鼻に装着したマスクから空気を送り、気道が閉塞しないようにする治療です。
適切な治療を行うことで、
- 日中の眠気の改善
- 血圧の安定
- 心血管疾患リスクの低下
などが期待できます。
肥満症の治療も重要です
睡眠時無呼吸症候群の背景には肥満症が隠れていることがあります。
肥満症は単なる体型の問題ではなく、治療が必要な病気です。
体重管理を行うことで、
- 睡眠時無呼吸症候群
- 糖尿病
- 高血圧
- 脂質異常症
などの改善につながります。
医師と相談しながら、食事療法や運動療法、必要に応じて薬物療法を組み合わせて治療を進めます。
立川市・国立市・小平市・小金井市周辺で睡眠時無呼吸や糖尿病のご相談なら
いびきや日中の眠気は、「年齢のせい」「疲れているだけ」と思われがちですが、睡眠時無呼吸症候群が隠れていることがあります。
また、肥満や糖尿病、高血圧などの生活習慣病とも密接に関係しています。
はごろも内科小児科では、立川市をはじめ、国立市・小平市・小金井市周辺の皆さまの健康管理をサポートしています。

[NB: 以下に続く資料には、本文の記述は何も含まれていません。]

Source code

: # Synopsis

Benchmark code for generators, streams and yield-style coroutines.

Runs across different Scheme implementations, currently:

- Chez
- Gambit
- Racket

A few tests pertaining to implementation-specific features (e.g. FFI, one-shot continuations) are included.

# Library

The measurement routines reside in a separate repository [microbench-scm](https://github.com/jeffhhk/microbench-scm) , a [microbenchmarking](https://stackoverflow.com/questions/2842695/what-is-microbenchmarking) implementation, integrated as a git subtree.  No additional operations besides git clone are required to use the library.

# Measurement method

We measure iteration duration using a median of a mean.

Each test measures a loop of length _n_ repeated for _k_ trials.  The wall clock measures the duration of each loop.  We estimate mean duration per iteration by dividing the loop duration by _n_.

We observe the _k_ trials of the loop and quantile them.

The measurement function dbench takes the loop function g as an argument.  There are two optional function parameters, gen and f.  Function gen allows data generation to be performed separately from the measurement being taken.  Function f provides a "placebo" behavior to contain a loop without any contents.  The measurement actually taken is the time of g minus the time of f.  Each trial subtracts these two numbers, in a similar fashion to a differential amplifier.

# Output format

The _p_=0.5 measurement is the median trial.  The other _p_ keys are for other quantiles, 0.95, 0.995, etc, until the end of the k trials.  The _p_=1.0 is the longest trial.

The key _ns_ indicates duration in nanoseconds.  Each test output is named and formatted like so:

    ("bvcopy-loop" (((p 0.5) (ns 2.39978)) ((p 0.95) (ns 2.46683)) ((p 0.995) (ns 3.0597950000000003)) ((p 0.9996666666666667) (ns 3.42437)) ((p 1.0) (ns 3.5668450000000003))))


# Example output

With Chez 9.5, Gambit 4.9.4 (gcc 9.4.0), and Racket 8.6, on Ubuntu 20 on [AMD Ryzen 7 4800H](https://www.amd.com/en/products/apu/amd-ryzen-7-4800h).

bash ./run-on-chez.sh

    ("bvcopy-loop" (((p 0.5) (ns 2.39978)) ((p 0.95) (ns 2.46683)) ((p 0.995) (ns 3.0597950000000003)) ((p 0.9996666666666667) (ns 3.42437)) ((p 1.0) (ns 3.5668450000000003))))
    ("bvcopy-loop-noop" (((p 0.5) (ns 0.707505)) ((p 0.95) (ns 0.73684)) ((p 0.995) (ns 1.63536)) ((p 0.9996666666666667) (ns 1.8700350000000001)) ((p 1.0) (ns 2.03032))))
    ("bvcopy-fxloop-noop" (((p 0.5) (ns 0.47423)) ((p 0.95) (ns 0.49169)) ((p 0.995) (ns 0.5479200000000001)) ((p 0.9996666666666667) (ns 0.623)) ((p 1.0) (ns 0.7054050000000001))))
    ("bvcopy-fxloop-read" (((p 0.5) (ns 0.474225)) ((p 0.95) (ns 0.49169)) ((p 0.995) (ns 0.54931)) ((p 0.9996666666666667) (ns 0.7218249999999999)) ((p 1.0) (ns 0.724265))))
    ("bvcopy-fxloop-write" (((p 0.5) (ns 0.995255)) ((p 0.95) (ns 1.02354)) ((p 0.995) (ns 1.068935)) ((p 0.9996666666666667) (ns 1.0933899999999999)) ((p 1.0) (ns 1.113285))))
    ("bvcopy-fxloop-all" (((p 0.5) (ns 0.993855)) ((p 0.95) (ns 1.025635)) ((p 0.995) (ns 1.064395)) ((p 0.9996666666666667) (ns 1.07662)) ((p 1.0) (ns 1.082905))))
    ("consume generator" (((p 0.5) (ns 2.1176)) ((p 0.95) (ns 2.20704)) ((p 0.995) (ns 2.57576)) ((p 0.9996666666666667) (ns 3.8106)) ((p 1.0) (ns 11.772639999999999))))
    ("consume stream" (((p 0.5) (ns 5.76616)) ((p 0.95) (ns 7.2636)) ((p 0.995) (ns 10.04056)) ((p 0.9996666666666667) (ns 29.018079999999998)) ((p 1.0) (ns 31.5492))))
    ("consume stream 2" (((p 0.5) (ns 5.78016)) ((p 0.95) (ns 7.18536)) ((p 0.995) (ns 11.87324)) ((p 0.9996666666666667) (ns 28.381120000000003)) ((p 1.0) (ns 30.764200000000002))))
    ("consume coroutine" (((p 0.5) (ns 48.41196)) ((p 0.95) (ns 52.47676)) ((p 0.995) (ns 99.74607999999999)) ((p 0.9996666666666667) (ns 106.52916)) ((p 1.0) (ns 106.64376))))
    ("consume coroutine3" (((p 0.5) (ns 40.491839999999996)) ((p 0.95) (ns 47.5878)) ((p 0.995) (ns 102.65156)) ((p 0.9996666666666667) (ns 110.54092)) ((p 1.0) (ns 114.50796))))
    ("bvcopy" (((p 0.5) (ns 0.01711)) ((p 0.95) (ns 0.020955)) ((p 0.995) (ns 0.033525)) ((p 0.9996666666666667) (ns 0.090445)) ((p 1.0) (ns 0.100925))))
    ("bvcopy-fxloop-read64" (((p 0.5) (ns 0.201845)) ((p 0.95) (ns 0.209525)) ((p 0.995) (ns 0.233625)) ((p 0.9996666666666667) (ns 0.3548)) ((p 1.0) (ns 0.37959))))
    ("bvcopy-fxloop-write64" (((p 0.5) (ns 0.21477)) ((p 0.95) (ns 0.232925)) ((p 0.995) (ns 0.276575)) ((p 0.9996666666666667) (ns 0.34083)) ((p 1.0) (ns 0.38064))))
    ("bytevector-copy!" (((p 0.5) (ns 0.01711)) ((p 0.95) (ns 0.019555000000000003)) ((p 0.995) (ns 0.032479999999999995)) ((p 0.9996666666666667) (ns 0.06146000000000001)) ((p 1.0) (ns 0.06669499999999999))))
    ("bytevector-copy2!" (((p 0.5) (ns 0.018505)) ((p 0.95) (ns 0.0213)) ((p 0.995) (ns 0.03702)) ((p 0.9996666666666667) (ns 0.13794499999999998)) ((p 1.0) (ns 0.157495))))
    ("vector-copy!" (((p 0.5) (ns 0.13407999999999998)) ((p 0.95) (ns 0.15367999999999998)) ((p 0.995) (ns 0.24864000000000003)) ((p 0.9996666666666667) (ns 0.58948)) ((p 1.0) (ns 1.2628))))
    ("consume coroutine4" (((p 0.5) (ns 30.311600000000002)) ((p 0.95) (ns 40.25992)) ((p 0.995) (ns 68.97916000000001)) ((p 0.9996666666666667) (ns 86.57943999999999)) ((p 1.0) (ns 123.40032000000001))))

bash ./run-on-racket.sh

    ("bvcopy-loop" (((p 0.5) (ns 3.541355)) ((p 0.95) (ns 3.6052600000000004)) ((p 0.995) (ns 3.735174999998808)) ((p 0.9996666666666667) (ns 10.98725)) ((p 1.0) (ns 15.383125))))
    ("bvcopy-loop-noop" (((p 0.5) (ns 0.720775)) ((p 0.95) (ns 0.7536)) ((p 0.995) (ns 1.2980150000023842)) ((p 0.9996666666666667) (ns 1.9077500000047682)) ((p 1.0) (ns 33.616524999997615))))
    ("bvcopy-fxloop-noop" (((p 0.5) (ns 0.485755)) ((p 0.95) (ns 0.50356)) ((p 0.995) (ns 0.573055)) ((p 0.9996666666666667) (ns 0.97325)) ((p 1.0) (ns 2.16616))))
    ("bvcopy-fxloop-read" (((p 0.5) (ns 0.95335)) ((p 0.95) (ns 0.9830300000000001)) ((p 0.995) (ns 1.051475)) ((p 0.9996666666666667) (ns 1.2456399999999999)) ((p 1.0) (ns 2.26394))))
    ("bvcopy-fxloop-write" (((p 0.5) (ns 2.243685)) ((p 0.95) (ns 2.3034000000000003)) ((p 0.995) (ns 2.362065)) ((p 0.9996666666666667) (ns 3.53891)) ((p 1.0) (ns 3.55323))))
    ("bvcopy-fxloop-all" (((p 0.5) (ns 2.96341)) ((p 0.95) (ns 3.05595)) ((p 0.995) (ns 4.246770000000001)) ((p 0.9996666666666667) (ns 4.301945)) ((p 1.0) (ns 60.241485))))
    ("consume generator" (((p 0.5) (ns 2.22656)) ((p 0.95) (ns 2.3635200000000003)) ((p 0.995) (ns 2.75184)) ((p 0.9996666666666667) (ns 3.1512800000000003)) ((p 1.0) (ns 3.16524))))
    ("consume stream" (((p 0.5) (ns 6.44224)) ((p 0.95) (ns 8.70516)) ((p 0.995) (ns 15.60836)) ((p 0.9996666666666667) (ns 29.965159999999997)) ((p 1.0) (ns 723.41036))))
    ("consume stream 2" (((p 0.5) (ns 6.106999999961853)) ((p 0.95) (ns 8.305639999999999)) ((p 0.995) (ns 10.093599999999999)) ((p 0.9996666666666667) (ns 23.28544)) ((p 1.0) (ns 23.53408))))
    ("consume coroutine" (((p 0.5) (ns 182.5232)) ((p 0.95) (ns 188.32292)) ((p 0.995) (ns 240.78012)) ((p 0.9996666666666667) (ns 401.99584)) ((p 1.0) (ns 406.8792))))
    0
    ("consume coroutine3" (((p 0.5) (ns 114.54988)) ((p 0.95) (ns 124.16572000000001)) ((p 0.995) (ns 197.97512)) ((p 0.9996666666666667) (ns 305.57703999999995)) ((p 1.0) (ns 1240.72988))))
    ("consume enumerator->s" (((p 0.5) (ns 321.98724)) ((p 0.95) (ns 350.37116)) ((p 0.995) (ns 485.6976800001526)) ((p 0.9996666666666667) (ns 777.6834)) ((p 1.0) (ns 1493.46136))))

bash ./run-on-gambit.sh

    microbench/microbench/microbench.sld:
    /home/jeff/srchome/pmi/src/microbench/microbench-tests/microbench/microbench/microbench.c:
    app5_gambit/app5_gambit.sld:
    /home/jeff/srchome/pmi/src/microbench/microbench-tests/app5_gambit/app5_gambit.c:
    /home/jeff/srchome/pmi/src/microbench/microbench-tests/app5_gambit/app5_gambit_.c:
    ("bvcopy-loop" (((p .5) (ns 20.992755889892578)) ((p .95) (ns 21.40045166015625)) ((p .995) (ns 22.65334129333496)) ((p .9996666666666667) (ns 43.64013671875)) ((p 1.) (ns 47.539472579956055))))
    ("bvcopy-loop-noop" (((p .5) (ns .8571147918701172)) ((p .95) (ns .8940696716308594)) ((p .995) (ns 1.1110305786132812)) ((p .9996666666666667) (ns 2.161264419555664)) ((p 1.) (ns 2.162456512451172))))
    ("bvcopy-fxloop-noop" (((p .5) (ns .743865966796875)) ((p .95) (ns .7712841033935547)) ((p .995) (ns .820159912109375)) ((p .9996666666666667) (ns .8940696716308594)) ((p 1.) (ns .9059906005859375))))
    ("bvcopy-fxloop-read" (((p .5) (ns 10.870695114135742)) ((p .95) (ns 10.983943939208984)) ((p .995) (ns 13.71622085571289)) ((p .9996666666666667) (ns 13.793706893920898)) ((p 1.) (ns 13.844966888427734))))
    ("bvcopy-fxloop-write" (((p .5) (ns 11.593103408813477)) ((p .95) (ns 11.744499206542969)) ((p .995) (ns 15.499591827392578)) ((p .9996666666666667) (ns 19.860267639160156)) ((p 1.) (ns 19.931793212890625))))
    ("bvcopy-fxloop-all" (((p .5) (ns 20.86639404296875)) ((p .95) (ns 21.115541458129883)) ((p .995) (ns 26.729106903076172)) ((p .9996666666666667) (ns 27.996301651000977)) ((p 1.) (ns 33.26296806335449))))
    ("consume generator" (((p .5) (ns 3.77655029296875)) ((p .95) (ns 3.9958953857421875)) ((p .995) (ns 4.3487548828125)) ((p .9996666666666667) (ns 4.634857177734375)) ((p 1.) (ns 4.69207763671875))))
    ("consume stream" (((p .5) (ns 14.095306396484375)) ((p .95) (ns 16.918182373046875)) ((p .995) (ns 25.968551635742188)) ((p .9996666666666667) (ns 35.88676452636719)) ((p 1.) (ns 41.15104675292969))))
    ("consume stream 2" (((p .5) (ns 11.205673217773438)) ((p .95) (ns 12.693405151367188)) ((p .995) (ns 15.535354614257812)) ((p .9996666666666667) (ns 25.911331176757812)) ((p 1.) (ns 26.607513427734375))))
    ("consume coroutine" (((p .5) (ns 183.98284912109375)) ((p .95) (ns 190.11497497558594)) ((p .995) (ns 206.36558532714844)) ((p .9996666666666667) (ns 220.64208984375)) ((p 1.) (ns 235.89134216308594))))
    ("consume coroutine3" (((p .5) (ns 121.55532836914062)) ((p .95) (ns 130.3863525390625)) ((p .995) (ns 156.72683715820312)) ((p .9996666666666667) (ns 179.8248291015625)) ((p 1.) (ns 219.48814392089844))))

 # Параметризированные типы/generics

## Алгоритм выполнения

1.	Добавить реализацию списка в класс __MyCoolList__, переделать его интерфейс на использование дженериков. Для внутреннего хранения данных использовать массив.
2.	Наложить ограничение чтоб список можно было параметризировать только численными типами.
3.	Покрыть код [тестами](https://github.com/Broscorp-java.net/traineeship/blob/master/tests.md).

「いびきが気になる」「日中の眠気が強い」「肥満が気になる」という方は、お気軽にご相談ください。
よくある質問(FAQ)
睡眠時無呼吸症候群は肥満の人しかなりませんか?
いいえ。やせている方でも発症することがありますが、肥満は大きな危険因子の一つです。
ダイエットで睡眠時無呼吸症候群は改善しますか?
体重減少によって症状が軽くなることがあります。ただし、自己判断で治療を中断せず、医師と相談しながら進めることが大切です。
睡眠時無呼吸症候群は内科で相談できますか?
はい。内科で相談可能です。必要に応じて検査やCPAP治療を行います。